El cambio principal, por tanto, es el que se refiere al estacionamiento. Las plazas eliminadas se ganarán con una reordenación en la perpendicular Juan de Ajuriaguerra, que sustituirá el aparcamiento en línea por otro en batería. En lo que respecta a la acera, compartirá la misma cota con la calzada, sin un escalón de diferencia entre ellas. La separación, en todo caso, será bastante apreciable, ya que se instalará en el suelo una iluminación sincronizada con los semáforos para advertir a los peatones. «Es una línea continua que funciona como los bolardos que ya hay en Ercilla o a la salida del Azkuna Zentroa», ha detallado Abaunza.

La iluminación, de hecho, tendrá un papel absolutamente protagonista en todo el eje. Una hilera en zig-zag conectada a través de las farolas se suspenderá en el aire para escenificar la citada unión entre el Guggenheim y la Alhóndiga. Este elemento será el primero en cumplir esa finalidad, ya que se instalará de forma íntegra durante las obras del primer tramo, independientemente de que el proyecto urbanístico hasta Urquijo no se vaya a completar hasta 2021. Las luces, además, crearán una especie de tela de araña encima de la plaza San José y en las cercanías de la pinacoteca.

Precisamente allí se encontrará otra de las novedades del proyecto. La reconfiguración permitirá cerrar puntualmente al tráfico la zona perpendicular a Lersundi y Barrainkua para que el Guggenheim saque a la calle exposiciones temporales o actividades. «Hemos estado en contacto con la dirección del museo para ofrecerle un espacio abierto en el que organizar campañas para atraer a más gente», ha explicado Abaunza. En este área, se pintarán sobre el granito unos grandes puntos blancos que «indicarán la antesala» del centro cultural.

Ni un metro más de terrazas

Con este proyecto definitivo, el Consistorio renuncia al plan inicial, que pasaba por la peatonalización integral del primer tramo. En ello ha tenido mucho que ver la oposición vecinal. Los residentes mostraban reparos ante el corte del tráfico rodado y la posibilidad de que la medida facilitara la ampliación de las terrazas al igual que en la cercana calle Ledesma, donde los veladores se han adueñado de gran parte de la acera y han expulsado la actividad comercial.

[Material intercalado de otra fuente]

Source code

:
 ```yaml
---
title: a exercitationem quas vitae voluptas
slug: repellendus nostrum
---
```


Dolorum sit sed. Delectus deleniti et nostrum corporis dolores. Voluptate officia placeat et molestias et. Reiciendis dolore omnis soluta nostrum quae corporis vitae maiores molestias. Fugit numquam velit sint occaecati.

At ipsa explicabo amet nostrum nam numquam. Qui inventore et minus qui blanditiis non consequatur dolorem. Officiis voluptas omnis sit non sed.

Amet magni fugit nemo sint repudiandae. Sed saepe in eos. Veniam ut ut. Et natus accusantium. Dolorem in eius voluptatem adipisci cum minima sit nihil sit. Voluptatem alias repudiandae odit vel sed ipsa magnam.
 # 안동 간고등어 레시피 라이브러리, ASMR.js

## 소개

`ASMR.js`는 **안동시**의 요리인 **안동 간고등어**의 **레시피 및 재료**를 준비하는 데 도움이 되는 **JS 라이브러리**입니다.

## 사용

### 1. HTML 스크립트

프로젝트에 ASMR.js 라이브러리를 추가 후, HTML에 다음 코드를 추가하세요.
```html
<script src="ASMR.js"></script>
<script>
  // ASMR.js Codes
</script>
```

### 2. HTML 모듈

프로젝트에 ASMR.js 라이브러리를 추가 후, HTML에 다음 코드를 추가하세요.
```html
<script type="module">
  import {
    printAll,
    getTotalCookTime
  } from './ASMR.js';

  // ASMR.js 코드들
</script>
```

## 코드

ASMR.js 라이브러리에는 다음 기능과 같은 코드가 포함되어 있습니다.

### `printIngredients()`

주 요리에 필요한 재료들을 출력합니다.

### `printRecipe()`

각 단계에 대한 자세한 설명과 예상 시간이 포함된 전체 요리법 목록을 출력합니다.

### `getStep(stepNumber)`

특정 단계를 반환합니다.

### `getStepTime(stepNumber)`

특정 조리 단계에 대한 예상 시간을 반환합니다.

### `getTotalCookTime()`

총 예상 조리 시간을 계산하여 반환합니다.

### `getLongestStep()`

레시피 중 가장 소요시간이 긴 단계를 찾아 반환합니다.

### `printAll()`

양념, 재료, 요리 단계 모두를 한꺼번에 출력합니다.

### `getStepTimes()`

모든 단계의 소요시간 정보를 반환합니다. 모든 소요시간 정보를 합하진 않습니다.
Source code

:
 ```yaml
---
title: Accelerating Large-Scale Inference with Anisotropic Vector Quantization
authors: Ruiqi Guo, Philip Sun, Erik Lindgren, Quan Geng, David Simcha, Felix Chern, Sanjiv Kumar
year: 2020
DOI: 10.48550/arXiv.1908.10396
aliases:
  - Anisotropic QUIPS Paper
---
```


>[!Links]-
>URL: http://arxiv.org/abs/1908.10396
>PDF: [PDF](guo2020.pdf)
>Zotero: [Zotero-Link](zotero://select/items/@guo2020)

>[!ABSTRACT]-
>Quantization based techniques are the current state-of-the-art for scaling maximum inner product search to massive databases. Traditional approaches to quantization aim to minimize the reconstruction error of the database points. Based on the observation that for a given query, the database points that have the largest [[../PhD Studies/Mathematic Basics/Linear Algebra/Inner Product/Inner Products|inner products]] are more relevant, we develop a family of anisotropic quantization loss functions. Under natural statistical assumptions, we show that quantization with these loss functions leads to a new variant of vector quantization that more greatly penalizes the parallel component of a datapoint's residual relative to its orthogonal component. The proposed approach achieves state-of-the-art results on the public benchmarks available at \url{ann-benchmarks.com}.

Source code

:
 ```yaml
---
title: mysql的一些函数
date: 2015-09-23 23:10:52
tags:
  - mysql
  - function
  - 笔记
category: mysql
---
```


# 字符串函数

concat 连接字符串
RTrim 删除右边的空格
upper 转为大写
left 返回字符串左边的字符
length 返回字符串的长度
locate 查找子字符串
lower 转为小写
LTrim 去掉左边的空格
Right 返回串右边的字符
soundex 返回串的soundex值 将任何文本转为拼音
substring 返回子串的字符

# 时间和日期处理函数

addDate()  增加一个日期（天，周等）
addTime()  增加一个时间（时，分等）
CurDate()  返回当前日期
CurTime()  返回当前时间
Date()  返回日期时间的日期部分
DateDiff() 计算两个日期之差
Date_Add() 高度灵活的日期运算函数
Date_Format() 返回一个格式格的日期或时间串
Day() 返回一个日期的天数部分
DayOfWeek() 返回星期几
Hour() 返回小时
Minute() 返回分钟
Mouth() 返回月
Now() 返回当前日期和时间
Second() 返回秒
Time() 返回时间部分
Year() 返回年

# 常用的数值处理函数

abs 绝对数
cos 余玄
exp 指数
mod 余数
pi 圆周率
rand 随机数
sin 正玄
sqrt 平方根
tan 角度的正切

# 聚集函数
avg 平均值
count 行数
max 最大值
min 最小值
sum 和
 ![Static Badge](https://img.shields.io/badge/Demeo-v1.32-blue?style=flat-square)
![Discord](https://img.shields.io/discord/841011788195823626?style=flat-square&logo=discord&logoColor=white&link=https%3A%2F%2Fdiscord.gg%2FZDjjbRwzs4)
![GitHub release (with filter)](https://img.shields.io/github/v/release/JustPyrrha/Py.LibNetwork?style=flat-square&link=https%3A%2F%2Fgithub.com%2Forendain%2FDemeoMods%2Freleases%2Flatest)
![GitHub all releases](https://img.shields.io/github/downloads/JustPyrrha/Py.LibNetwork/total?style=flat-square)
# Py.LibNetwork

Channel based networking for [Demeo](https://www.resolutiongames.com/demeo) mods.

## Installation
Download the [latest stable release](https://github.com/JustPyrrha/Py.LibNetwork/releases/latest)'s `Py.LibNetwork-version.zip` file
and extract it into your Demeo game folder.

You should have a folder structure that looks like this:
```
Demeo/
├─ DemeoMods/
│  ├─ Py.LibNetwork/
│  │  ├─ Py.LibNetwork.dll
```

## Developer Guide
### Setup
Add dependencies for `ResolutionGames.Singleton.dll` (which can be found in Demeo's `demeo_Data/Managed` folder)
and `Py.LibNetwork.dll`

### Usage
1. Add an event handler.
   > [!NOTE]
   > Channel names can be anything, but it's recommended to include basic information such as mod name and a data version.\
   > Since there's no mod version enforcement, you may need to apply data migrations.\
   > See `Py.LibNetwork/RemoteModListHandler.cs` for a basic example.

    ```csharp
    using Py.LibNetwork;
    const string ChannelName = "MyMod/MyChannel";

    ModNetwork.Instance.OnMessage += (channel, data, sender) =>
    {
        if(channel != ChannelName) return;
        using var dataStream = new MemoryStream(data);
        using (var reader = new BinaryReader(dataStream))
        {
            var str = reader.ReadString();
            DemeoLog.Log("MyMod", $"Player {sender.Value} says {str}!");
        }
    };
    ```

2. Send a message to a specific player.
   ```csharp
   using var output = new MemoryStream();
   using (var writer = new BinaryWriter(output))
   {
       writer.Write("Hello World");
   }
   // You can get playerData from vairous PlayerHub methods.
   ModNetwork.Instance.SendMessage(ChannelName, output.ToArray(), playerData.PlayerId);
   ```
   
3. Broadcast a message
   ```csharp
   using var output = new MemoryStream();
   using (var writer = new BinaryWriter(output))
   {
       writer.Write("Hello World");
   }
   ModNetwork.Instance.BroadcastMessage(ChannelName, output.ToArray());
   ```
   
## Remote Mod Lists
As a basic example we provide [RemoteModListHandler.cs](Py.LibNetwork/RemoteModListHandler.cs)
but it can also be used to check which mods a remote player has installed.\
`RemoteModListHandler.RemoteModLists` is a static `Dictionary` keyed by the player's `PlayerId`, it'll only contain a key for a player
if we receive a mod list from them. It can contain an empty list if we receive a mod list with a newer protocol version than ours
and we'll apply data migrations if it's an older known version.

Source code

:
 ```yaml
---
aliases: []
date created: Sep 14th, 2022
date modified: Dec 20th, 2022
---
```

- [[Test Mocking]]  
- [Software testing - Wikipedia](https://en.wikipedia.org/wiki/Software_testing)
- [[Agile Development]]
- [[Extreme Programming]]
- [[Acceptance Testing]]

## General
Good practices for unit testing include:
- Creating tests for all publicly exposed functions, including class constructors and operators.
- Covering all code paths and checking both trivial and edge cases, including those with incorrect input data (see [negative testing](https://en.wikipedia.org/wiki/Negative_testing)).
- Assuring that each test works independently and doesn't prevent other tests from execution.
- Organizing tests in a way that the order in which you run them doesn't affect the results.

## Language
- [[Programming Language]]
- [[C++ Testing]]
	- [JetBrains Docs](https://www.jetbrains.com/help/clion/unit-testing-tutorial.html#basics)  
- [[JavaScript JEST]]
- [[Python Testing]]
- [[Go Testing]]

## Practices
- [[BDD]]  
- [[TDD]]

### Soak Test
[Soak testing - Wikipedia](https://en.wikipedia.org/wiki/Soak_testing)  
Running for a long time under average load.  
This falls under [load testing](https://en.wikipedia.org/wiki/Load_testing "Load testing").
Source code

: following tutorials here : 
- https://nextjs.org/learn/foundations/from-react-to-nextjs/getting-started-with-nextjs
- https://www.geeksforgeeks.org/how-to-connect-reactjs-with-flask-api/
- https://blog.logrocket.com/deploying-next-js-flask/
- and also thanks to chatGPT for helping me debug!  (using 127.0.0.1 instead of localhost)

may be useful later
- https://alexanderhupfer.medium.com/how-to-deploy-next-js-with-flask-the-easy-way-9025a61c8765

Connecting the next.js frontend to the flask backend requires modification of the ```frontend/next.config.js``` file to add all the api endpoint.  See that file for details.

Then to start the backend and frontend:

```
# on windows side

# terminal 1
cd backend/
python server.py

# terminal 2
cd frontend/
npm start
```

Zanjar esos temores ha sido uno de los objetivos principales de Abaunza en la presentación del proyecto. Tanto es así que repitió hasta en tres ocasiones que no se concederán más licencias que las existentes. «Ni se van a abrir más ni se va a ampliar la huella que existe hoy en día», ha reiterado. En los veladores, eso sí, se sustituirá el actual mobiliario por otro de madera, el mismo para todos. Las sombrillas de color claro se mezclarán así con los cerezos japoneses y otras especies de hoja verde que se plantarán a lo largo de toda la calle. Los actuales, por su parte, serán trasplantados a otras zonas de la villa.